┌──
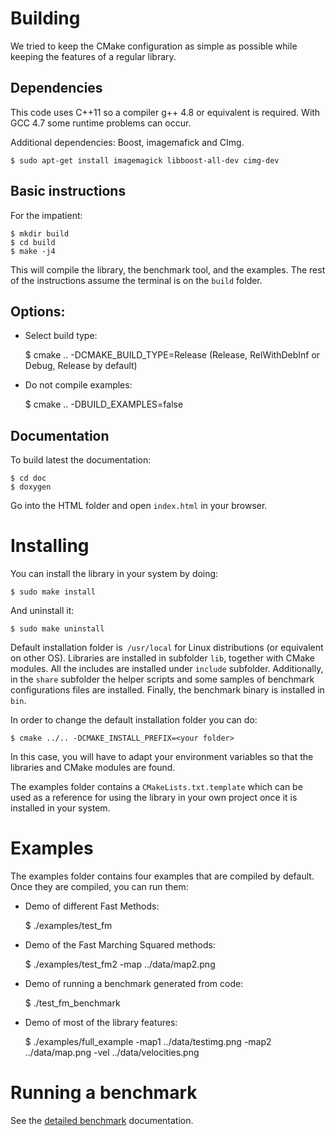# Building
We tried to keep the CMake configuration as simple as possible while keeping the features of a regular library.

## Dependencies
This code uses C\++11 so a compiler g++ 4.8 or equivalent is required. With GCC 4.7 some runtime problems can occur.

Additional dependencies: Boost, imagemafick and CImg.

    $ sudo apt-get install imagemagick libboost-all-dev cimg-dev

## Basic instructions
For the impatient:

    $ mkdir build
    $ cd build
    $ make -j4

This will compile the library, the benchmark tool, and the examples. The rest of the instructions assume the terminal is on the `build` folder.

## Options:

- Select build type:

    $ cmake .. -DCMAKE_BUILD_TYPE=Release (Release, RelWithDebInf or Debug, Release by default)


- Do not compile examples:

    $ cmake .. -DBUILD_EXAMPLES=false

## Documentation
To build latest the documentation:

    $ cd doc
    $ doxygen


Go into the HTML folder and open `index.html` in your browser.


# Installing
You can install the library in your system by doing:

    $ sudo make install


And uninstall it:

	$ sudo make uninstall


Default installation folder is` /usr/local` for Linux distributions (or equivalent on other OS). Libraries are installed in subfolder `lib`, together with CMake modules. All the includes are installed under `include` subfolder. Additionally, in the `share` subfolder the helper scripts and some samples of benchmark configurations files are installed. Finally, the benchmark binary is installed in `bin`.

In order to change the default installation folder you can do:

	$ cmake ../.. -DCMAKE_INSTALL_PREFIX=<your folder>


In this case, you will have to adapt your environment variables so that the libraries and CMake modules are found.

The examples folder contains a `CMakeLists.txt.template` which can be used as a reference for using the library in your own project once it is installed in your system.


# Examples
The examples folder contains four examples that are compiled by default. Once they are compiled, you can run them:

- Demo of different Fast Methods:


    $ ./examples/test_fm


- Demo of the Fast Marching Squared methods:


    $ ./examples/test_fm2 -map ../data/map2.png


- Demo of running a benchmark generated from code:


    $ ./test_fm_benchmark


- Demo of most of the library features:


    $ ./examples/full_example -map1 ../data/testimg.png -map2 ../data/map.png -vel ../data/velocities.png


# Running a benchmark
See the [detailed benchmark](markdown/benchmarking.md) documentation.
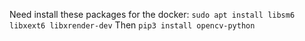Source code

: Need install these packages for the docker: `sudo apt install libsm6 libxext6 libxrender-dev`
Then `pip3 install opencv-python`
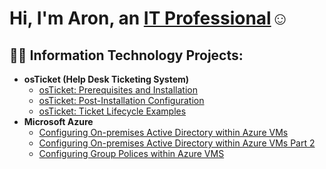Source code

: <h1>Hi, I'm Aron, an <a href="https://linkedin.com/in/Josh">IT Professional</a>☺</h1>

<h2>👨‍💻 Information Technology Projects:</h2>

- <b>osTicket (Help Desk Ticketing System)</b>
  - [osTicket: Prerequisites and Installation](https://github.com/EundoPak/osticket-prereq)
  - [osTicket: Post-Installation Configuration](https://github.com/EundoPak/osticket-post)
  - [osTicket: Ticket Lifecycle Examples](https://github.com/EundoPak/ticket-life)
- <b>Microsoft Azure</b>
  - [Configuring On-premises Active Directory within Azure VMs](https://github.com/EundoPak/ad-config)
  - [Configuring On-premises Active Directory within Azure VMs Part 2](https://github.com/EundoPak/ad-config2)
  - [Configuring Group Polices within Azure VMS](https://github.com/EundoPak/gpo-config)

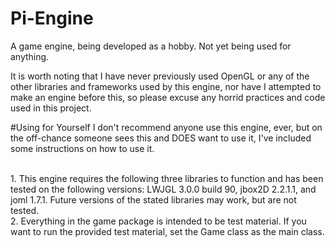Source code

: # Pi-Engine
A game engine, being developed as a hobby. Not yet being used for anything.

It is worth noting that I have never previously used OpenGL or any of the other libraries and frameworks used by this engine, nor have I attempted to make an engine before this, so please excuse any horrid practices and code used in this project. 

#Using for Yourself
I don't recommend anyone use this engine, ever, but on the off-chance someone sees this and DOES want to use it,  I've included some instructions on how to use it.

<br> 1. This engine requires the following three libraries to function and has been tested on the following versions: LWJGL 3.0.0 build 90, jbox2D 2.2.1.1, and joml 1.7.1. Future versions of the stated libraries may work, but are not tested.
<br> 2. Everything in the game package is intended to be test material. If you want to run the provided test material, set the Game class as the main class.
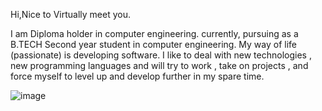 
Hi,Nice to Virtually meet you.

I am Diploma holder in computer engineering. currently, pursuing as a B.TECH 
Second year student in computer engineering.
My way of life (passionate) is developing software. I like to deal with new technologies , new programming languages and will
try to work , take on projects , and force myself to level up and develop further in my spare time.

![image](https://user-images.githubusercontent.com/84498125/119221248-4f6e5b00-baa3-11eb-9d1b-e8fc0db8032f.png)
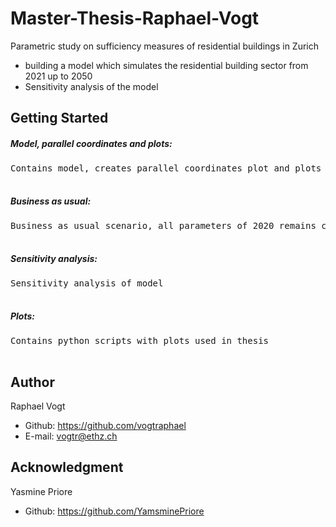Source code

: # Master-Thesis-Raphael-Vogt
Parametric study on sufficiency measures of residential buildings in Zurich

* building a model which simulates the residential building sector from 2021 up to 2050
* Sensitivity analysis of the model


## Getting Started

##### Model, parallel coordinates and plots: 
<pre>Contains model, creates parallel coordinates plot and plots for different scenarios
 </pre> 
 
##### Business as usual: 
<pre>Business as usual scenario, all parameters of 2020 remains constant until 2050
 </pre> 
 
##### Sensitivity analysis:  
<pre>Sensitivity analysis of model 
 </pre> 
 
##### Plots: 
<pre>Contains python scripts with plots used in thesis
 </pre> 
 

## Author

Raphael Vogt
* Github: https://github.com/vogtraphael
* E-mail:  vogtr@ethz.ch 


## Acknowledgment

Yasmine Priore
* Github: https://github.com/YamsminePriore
└──
┌──
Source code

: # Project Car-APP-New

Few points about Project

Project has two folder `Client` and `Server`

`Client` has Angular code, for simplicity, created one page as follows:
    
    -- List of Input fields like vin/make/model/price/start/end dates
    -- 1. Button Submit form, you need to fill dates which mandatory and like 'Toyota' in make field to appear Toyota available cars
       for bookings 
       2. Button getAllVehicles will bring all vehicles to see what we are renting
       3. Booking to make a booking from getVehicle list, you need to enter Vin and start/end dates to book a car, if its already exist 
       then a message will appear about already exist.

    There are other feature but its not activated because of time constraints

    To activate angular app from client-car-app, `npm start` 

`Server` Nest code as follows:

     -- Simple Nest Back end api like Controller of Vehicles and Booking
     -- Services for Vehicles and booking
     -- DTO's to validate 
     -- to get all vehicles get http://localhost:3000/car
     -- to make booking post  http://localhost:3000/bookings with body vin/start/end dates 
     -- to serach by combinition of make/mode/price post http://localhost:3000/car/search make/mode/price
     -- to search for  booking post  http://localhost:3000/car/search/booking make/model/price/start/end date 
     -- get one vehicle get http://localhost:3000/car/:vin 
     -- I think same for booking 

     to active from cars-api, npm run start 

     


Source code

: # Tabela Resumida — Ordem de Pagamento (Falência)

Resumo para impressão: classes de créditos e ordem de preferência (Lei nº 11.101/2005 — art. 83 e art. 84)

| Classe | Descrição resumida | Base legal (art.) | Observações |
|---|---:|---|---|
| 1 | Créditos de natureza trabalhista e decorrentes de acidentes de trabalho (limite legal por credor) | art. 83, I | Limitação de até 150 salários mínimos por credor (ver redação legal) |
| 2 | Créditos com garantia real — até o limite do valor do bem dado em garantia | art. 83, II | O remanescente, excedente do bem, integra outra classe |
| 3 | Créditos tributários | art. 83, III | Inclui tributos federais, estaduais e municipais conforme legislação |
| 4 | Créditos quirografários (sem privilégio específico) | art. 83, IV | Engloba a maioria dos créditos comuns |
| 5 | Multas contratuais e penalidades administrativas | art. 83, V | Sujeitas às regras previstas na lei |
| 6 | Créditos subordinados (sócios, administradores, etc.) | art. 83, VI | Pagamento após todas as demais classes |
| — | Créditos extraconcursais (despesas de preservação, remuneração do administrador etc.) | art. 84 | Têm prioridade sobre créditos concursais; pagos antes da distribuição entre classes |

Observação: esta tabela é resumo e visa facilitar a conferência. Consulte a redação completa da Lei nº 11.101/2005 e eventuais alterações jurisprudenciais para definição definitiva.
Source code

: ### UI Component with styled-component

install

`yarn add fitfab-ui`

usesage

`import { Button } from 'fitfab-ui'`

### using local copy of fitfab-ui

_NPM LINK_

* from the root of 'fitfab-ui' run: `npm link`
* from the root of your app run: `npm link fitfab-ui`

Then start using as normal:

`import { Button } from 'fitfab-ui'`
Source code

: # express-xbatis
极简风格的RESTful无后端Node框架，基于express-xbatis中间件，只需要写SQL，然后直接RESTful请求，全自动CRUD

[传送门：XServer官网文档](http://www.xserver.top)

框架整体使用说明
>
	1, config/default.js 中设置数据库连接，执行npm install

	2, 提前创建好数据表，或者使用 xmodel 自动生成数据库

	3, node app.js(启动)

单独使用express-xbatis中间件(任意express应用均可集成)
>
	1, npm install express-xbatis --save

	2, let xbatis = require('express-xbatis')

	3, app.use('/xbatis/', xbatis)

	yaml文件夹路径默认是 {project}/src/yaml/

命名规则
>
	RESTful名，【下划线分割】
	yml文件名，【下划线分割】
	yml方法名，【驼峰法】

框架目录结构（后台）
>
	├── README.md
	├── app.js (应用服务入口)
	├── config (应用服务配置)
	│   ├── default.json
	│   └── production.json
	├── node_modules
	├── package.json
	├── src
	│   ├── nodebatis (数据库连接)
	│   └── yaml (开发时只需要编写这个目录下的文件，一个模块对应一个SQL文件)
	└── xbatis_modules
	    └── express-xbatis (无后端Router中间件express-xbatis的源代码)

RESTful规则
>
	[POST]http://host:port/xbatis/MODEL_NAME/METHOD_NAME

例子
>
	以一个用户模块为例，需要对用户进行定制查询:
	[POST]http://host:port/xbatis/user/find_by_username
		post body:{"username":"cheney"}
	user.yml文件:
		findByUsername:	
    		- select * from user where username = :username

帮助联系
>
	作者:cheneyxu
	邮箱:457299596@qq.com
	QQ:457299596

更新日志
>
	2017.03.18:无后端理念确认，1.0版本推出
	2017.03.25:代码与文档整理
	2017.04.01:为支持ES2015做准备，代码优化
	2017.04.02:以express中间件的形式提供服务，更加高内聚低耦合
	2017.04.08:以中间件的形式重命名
└──
What to work on ▸
Every line of the material above that contains "computer" should be counted; give the total only.

Answer box ▸
2